ACTIVITY: Return, from the material below, each line in which the word "just" is present.

EXERCISE MATERIAL:
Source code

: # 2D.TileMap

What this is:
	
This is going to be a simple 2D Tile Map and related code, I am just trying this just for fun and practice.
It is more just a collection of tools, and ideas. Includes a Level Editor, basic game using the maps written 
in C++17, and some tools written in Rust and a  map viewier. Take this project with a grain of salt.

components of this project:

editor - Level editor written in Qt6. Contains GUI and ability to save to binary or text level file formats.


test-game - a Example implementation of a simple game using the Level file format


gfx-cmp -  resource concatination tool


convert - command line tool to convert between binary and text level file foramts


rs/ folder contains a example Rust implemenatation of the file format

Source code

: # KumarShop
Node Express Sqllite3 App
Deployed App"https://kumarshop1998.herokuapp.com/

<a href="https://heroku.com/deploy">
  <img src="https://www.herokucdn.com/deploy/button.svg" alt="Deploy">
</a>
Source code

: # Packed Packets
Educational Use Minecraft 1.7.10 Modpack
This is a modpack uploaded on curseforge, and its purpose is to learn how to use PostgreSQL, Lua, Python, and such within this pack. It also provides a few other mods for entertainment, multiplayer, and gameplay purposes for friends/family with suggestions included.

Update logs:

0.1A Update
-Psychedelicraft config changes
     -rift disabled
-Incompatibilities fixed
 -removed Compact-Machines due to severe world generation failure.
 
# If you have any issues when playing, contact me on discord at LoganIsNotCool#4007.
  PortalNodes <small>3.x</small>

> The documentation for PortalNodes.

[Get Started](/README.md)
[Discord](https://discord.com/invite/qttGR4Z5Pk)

RESULT:
This is going to be a simple 2D Tile Map and related code, I am just trying this just for fun and practice.
It is more just a collection of tools, and ideas. Includes a Level Editor, basic game using the maps written 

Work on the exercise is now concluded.